Reasons to finish

  • Be free in March!
  • Get on with your life!
  • Be closer to earning money
  • Feel that glow of satisfaction
  • Hold it in your hands
  • Wear a funny green hat
  • Make the supervisors happy
  • Make M happy
  • Do something new and better

(Written in big letters on my whiteboard.)

Reasons not to finish

  • It will never be perfect
  • I feel an overwhelming desire to rewrite whole chapters
  • But then who will I be?

(Written in small letters on my heart.)

PhD Website

I forgot to say in my last post, there’s a great new website, Beyond the PhD, with interviews of people who’ve done PhDs, information about what they’ve done next, and how they feel about the PhD experience. I think it’s aimed at people like myself who have nearly finished and are wondering what the future holds, but it would also be very useful to have a look at if you’re considering a PhD. It’s a UK website, but I’m sure many of the issues raised are pretty universal.

Why medievalism?

In response to some questions from Penni, this is the first in a series of posts – or second actually, if you count this one on why Australian poetry – on how I ended up doing the phd I did ( – er – am doing. Can’t wait till I can use past tense here!).

When I finished my undergraduate degree in 2000 I had no idea what I wanted to do. I was heart-broken and burnt out. I’d just written an honours thesis on Dostoevsky which I had loved, but I was tired. I didn’t have an idea for a PhD topic, and I wasn’t sure I wanted to do a PhD. In fact, I’d never really considered what to do with my life. So I decided to work for a while, doing anything, and write my novel (a long term project I’d been dreaming about for four years) on the side.

After a stint of fruit picking, I got a job as a home care-worker. This was a huge shock to the system, but I loved it in the end. At the end of 2001, I decided I wanted to keep doing it for another year.

Mid-way into that year, I realised I didn’t want to keep doing that forever, and started thinking about other options. I considered doing a degree in social work. I would also float into my old English department occasionally. And that’s when I saw it. A poster advertising a masters in medieval literature at the University of York. I’d been to York, once, it was beautiful. It was love at first sight. I looked up the masters on the internet and couldn’t believe how amazing it looked. You had to learn Latin and Old English and paleography. And there was a subject called ‘Rereading Old Books’, which looked at the books that were an influence on the Middle Ages – the Aeneid, Ovid’s Metamorphoses, Boethius’s Consolation of Philosophy. I was hooked.

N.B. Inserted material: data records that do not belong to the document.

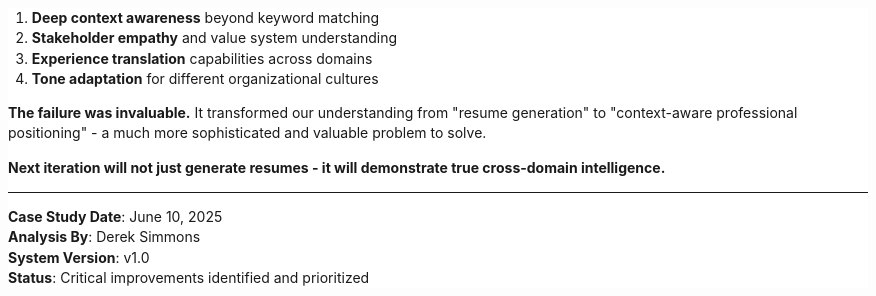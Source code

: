 1. **Deep context awareness** beyond keyword matching
2. **Stakeholder empathy** and value system understanding  
3. **Experience translation** capabilities across domains
4. **Tone adaptation** for different organizational cultures

**The failure was invaluable.** It transformed our understanding from "resume generation" to "context-aware professional positioning" - a much more sophisticated and valuable problem to solve.

**Next iteration will not just generate resumes - it will demonstrate true cross-domain intelligence.**

---

**Case Study Date**: June 10, 2025  
**Analysis By**: Derek Simmons  
**System Version**: v1.0  
**Status**: Critical improvements identified and prioritized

I’m not sure why the Middle Ages suddenly seemed so fascinating. Partly the age, and the distance. The thought of touching a far off world that was somehow connected to mine. And the aesthetics of it. The strange, barely recognisable language, the deliciously flexible spelling, the colours and the patterns of illuminated manuscripts. I’d done a couple of medieval literature subjects as part of my English degree, and I’d really enjoyed them, but they hadn’t stood out as something I’d devote my life to. But there are three things during my honours year that I now recognise as seeds for what I ended up doing later.

1. The Pearl-Poet. I can’t remember whether we looked at Pearl or Gawain that year, but I love both of them dearly. Ah, the language!

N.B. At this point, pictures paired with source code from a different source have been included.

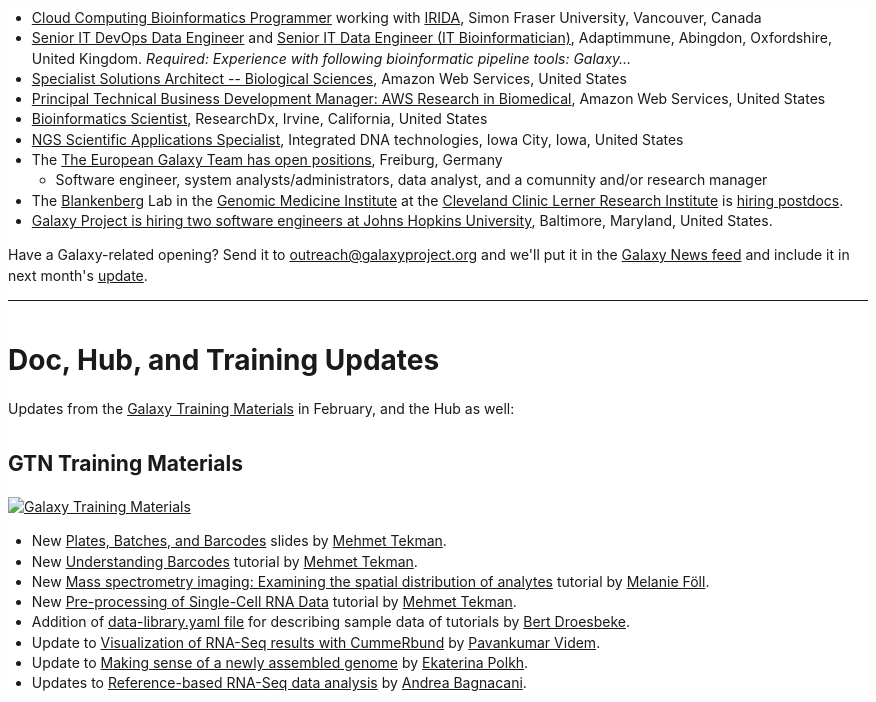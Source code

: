 * [Cloud Computing Bioinformatics Programmer](https://bioinformatics.ca/job-postings/0fd00bb0-9f21-11e8-a370-3ba76904a08d/#/?&order=desc) working with [IRIDA](http://www.irida.ca/), Simon Fraser University, Vancouver, Canada
* [Senior IT DevOps Data Engineer](https://adaptimmunellc.applytojob.com/apply/jobs/details/OsmMz9jkwv?) and [Senior IT Data Engineer (IT Bioinformatician)](https://adaptimmunellc.applytojob.com/apply/jobs/details/W1CcPTXteJ?),  Adaptimmune, Abingdon, Oxfordshire, United Kingdom. *Required: Experience with following bioinformatic pipeline tools: Galaxy…*
* [Specialist Solutions Architect -- Biological Sciences](https://www.amazon.jobs/en/jobs/728182/specialist-solutions-architect-biological-sciences), Amazon Web Services, United States
* [Principal Technical Business Development Manager: AWS Research in Biomedical](https://www.amazon.jobs/en/jobs/745693/principal-technical-business-development-manager-aws-research-in-biomedical), Amazon Web Services, United States
* [Bioinformatics Scientist](https://www.indeed.com/viewjob?jk=5288546935e35605), ResearchDx, Irvine, California, United States
* [NGS Scientific Applications Specialist](https://careers-idtdna.icims.com/jobs/4112/ngs-scientific-applications-specialist/job), Integrated DNA technologies, Iowa City, Iowa, United States
* The [The European Galaxy Team has open positions](https://usegalaxy-eu.github.io/posts/2019/01/10/openpositions/), Freiburg, Germany
  * Software engineer, system analysts/administrators, data analyst, and a comunnity and/or research manager
* The [Blankenberg](/people/dan/) Lab in the [Genomic Medicine Institute](http://www.lerner.ccf.org/gmi/) at the [Cleveland Clinic Lerner Research Institute](https://www.lerner.ccf.org/) is [hiring postdocs](/src/news/2017-09-hiring-at-cc/).
* [Galaxy Project is hiring two software engineers at Johns Hopkins University](/src/news/2017-08-hiring-at-hopkins/index.md), Baltimore, Maryland, United States.

Have a Galaxy-related opening? Send it to outreach@galaxyproject.org and we'll put it in the [Galaxy News feed](/src/news/index.md) and include it in next month's [update](/src/galaxy-updates/index.md).

---

# Doc, Hub, and Training Updates

Updates from the [Galaxy Training Materials](https://galaxyproject.github.io/training-material/) in February, and the Hub as well:

## GTN Training Materials

[<img class="float-right img-responsive" src="/src/images/galaxy-logos/GTNLogoTrans300.png" alt="Galaxy Training Materials" />](https://galaxyproject.github.io/training-material/)

* New [Plates, Batches, and Barcodes](https://training.galaxyproject.org/training-material/topics/transcriptomics/tutorials/scrna-plates-batches-barcodes/slides.html#1) slides by [Mehmet Tekman](https://github.com/mtekman).
* New [Understanding Barcodes](https://training.galaxyproject.org/training-material/topics/transcriptomics/tutorials/scrna-umis/tutorial.html) tutorial by [Mehmet Tekman](https://github.com/mtekman).
* New [Mass spectrometry imaging: Examining the spatial distribution of analytes](https://training.galaxyproject.org/training-material/topics/metabolomics/tutorials/msi-analyte-distribution/tutorial.html) tutorial by [Melanie Föll](https://github.com/foellmelanie).
* New [Pre-processing of Single-Cell RNA Data](https://training.galaxyproject.org/training-material/topics/transcriptomics/tutorials/scrna_preprocessing/tutorial.html) tutorial by [Mehmet Tekman](https://github.com/mtekman).
* Addition of [data-library.yaml file](https://github.com/galaxyproject/training-material/pull/1255) for describing sample data of tutorials by [Bert Droesbeke](https://github.com/bedroesb).
* Update to [Visualization of RNA-Seq results with CummeRbund](https://training.galaxyproject.org/training-material/topics/transcriptomics/tutorials/rna-seq-viz-with-cummerbund/tutorial.html) by [Pavankumar Videm](https://github.com/pavanvidem).
* Update to [Making sense of a newly assembled genome](https://training.galaxyproject.org/training-material/topics/assembly/tutorials/ecoli_comparison/tutorial.html) by [Ekaterina Polkh](https://github.com/polkhe).
* Updates to [Reference-based RNA-Seq data analysis](https://training.galaxyproject.org/training-material/topics/transcriptomics/tutorials/ref-based/tutorial.html) by [Andrea Bagnacani](https://github.com/bagnacan).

2. My honours thesis was on the image of the Holy Fool in Dostoevsky. The image of the holy fool goes back to the Middle Ages, and I’d done a lot of reading on that in the context of the Russian Orthodox church (something else I’d found fascinating).

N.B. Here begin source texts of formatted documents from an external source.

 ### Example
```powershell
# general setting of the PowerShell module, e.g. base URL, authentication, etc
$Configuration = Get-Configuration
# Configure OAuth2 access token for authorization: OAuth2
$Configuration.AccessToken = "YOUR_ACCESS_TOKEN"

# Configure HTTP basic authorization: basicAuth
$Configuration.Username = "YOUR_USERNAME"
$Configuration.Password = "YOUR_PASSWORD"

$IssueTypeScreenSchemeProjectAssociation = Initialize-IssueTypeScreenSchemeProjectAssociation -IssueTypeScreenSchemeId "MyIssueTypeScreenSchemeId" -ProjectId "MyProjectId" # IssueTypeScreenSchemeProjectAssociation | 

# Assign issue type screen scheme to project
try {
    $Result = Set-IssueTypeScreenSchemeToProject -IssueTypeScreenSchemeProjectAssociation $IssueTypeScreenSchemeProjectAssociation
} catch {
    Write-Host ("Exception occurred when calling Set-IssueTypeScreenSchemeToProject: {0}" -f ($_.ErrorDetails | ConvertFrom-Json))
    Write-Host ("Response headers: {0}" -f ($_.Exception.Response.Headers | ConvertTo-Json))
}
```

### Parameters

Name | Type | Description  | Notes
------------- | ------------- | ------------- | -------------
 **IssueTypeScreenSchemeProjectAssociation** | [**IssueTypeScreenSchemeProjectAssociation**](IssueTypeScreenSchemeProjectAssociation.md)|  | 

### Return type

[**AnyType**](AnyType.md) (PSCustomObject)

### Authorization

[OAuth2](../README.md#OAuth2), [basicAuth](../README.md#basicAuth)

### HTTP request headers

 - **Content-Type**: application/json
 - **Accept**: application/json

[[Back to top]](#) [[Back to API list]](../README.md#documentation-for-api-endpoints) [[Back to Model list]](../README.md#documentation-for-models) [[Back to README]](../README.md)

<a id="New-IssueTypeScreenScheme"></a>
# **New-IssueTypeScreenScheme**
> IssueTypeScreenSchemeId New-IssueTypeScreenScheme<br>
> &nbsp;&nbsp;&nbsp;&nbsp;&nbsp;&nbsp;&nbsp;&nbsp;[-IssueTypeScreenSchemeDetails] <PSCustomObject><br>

3. The other thing was the theory subject we were forced to do. I was very anti this at the time. It was team-taught and not terribly well structured, with one huge tutorial group of about thirty students, which did nothing to make me like the subject more. There was a weird buzz about theory in the university at that time, particularly among the students. A lot of posturing. But I couldn’t help noticing, some of the stuff we read, Derrida in particular, reminded me a lot of writings I’d read by the medieval mystics. And everyone was saying this was all so postmodern and so new and so secular, and I couldn’t help thinking that maybe it wasn’t. Maybe in some aspects of it were very old indeed, and not secular at all.

So it was partly spiritual, too. I grew up around various sorts of Protestantism, all dismissive of each other, and all dismissive of Catholicism. What I noticed, from my reading in medieval mysticism, was that some ideas that people claimed were very new or unique to their particular sect or whatever, were in fact very old. It really annoyed me that people would claim an idea or an image as original or unique when people had been writing about it hundreds or thousands of years ago. I thought the Middle Ages were unfairly maligned. Also, my own beliefs were changing, and the idea of a ‘cloud of unknowing’ was more appealing than a God who wanted you to feel bad about yourself all the time.

Anyway… I applied for a scholarship to do the masters in York, but it felt like a long shot, so I decided to apply for PhD scholarships in Australia as well. I listed everything I was most interested in:

  • poetry
  • the Middle Ages
  • Australia
  • spirituality

I looked at the list, and I thought – maybe I can link them all together!  I thought about how this would work out in the work of some Australian poets I liked, and I came up with a proposal.

Chocolate and other distractions


A week or so ago Michael loaded some games onto his iphone. This is the best one. Last weekend I got seriously addicted. The little people come in and order their chocolate, and you have to run around making square or round or triangle boxes, wrapping them in blue or red or green as appropriate. They say things: ‘I’m late for my wedding!’; ‘I want some chocolate!’ And, the policeman: ‘These are better than donuts!’ There are chocolate shapes – about eight different sorts – which you can ice in a variety of colours. You have to stop the thieves from stealing your money. And answer the phone. And you have to serve the customers before they get angry and leave. You can placate them with candy.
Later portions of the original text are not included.